What you need to do:
What is needed is an exact transcription of every record below.
______
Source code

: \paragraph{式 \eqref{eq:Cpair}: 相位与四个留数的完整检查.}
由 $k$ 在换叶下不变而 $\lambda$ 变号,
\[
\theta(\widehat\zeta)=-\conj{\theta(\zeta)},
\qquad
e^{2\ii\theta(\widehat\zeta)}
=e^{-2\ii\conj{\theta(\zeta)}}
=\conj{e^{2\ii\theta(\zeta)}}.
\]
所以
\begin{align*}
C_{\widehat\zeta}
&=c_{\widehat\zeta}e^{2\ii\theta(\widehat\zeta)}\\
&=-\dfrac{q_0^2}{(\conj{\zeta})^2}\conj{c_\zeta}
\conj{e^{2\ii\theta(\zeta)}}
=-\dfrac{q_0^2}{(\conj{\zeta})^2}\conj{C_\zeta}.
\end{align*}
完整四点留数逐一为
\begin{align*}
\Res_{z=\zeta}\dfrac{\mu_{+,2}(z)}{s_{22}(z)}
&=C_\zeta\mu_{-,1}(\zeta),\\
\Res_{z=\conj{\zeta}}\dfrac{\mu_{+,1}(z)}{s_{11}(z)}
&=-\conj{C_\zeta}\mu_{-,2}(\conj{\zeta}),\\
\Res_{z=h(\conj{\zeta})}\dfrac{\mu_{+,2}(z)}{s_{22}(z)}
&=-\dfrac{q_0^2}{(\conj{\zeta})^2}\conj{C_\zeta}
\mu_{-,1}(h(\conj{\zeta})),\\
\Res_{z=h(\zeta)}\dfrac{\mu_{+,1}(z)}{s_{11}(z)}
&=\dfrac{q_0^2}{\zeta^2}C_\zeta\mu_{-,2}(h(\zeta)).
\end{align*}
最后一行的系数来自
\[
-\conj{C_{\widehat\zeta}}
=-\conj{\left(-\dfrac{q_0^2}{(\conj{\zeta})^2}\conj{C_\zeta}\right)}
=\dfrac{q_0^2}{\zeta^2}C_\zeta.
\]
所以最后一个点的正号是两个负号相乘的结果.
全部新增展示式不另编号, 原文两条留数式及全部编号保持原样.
______
Response:
Source code

: \paragraph{式 \eqref{eq:Cpair}: 相位与四个留数的完整检查.}
由 $k$ 在换叶下不变而 $\lambda$ 变号,
\[
\theta(\widehat\zeta)=-\conj{\theta(\zeta)},
\qquad
e^{2\ii\theta(\widehat\zeta)}
=e^{-2\ii\conj{\theta(\zeta)}}
=\conj{e^{2\ii\theta(\zeta)}}.
\]
所以
\begin{align*}
C_{\widehat\zeta}
&=c_{\widehat\zeta}e^{2\ii\theta(\widehat\zeta)}\\
&=-\dfrac{q_0^2}{(\conj{\zeta})^2}\conj{c_\zeta}
\conj{e^{2\ii\theta(\zeta)}}
=-\dfrac{q_0^2}{(\conj{\zeta})^2}\conj{C_\zeta}.
\end{align*}
完整四点留数逐一为
\begin{align*}
\Res_{z=\zeta}\dfrac{\mu_{+,2}(z)}{s_{22}(z)}
&=C_\zeta\mu_{-,1}(\zeta),\\
\Res_{z=\conj{\zeta}}\dfrac{\mu_{+,1}(z)}{s_{11}(z)}
&=-\conj{C_\zeta}\mu_{-,2}(\conj{\zeta}),\\
\Res_{z=h(\conj{\zeta})}\dfrac{\mu_{+,2}(z)}{s_{22}(z)}
&=-\dfrac{q_0^2}{(\conj{\zeta})^2}\conj{C_\zeta}
\mu_{-,1}(h(\conj{\zeta})),\\
\Res_{z=h(\zeta)}\dfrac{\mu_{+,1}(z)}{s_{11}(z)}
&=\dfrac{q_0^2}{\zeta^2}C_\zeta\mu_{-,2}(h(\zeta)).
\end{align*}
最后一行的系数来自
\[
-\conj{C_{\widehat\zeta}}
=-\conj{\left(-\dfrac{q_0^2}{(\conj{\zeta})^2}\conj{C_\zeta}\right)}
=\dfrac{q_0^2}{\zeta^2}C_\zeta.
\]
所以最后一个点的正号是两个负号相乘的结果.
全部新增展示式不另编号, 原文两条留数式及全部编号保持原样.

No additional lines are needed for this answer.